→ WORK INSTRUCTIONS
What lines below include the string "两浙东路"? Pick them out and copy them.

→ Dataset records
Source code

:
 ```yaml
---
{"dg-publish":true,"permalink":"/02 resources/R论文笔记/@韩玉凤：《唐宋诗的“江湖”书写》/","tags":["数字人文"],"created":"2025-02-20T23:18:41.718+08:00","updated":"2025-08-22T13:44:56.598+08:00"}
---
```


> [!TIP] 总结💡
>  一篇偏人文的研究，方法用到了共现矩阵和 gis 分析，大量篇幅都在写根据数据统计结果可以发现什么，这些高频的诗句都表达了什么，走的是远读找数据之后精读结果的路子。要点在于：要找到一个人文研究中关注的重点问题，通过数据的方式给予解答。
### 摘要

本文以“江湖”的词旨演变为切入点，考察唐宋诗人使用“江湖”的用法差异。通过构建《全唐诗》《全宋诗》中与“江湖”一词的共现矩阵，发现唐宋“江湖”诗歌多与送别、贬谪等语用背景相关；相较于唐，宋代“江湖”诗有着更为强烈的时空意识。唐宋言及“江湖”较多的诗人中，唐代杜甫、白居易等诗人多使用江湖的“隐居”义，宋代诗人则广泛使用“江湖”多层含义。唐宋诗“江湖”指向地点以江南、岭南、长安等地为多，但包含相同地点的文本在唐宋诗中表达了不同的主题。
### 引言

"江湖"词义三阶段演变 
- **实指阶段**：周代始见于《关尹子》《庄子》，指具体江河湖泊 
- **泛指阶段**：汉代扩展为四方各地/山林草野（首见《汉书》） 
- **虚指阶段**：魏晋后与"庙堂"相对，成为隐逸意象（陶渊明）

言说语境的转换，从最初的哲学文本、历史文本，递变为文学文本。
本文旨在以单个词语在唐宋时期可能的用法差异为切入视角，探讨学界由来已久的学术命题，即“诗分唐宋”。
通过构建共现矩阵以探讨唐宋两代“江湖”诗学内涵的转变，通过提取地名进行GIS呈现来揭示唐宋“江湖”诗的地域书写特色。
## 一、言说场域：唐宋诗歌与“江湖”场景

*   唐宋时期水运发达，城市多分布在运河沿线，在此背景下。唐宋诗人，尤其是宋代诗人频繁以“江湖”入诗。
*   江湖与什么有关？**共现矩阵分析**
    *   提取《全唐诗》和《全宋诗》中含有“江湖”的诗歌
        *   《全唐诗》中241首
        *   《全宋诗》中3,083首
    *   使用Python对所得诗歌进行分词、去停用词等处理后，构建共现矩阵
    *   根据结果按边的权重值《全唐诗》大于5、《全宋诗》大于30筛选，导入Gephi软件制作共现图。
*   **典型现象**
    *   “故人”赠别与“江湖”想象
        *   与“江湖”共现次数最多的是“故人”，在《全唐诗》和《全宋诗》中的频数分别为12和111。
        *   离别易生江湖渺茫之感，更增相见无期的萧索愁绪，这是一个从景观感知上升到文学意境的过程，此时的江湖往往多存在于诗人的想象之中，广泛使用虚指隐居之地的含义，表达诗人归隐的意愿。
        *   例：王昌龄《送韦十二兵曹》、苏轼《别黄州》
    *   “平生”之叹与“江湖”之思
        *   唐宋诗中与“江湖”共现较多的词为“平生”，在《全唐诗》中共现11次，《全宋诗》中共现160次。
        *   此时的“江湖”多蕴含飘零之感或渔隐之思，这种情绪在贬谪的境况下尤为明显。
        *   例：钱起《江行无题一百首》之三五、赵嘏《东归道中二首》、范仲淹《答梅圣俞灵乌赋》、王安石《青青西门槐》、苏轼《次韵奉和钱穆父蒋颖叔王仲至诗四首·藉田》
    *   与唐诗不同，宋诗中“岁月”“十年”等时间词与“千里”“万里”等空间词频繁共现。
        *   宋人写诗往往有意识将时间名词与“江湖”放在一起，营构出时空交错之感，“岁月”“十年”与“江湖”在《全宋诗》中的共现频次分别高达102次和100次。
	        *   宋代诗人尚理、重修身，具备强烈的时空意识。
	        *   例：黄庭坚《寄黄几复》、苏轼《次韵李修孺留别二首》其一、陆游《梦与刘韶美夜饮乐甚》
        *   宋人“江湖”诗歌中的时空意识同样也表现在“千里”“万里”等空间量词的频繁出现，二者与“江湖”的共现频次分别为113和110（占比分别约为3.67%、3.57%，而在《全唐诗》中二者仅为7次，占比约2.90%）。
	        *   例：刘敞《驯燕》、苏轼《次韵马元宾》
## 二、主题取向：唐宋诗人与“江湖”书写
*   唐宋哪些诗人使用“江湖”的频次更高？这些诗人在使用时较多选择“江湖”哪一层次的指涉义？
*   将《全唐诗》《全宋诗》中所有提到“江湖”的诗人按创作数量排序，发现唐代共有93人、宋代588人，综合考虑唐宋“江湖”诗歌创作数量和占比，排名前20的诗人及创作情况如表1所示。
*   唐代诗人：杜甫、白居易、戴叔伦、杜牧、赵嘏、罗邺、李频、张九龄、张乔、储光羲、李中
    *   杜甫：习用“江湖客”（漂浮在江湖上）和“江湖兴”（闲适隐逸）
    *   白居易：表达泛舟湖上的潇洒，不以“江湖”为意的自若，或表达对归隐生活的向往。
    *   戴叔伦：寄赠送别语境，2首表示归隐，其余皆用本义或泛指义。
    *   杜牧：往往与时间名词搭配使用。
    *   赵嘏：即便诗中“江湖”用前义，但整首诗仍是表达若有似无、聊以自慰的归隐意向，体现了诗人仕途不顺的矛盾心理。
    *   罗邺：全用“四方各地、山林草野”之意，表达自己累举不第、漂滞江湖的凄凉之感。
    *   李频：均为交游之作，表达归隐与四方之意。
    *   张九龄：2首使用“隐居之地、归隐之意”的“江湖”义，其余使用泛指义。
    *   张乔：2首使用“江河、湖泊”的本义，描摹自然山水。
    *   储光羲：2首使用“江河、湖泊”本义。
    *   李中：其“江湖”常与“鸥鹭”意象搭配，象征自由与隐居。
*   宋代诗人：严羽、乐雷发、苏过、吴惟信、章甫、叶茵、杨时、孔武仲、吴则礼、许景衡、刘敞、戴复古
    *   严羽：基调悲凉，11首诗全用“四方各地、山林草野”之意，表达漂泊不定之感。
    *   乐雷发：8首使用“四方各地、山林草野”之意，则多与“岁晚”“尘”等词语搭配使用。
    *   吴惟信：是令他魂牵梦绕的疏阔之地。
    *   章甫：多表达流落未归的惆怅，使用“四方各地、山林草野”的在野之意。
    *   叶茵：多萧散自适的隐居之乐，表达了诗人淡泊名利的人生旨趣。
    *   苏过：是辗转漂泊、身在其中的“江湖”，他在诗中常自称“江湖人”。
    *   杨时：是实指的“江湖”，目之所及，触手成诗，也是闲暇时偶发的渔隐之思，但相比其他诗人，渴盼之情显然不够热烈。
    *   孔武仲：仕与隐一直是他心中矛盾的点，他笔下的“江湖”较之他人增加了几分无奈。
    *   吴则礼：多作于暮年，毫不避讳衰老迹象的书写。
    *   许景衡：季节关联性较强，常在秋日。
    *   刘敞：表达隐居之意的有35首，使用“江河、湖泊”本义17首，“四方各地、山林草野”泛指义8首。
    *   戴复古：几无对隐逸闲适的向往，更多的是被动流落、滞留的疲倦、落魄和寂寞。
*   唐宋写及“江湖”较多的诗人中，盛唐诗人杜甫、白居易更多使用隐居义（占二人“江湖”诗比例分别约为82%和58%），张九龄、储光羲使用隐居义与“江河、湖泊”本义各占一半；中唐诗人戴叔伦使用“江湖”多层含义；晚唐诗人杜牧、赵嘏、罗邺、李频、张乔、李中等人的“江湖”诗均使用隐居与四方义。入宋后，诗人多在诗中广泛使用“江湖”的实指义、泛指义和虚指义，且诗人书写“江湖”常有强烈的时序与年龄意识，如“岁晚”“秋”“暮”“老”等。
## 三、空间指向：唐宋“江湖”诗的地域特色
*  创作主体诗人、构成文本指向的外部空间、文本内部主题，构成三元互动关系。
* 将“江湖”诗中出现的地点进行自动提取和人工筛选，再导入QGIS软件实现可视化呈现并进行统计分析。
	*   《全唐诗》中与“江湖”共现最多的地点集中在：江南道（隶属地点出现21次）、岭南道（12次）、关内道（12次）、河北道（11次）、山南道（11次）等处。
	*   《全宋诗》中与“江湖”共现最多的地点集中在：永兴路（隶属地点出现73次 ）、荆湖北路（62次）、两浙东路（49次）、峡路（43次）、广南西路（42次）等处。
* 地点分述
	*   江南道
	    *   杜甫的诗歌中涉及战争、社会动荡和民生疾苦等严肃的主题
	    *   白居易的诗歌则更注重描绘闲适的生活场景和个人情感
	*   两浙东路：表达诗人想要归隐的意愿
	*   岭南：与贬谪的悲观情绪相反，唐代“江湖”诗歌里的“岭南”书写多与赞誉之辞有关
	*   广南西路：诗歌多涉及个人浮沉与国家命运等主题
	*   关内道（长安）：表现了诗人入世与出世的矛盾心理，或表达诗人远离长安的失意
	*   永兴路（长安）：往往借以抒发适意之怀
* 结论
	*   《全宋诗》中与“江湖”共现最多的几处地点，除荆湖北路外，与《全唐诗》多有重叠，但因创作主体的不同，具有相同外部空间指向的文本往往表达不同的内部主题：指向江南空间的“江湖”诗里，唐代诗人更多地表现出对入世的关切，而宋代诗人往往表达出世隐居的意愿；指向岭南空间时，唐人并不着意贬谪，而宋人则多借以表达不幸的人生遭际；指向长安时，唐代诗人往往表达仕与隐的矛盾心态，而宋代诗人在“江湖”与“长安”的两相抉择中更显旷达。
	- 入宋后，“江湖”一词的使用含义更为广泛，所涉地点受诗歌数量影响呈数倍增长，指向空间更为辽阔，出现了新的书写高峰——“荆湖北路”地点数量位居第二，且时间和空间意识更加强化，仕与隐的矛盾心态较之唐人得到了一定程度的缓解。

→ EXERCISE RESPONSE
	*   《全宋诗》中与“江湖”共现最多的地点集中在：永兴路（隶属地点出现73次 ）、荆湖北路（62次）、两浙东路（49次）、峡路（43次）、广南西路（42次）等处。
	*   两浙东路：表达诗人想要归隐的意愿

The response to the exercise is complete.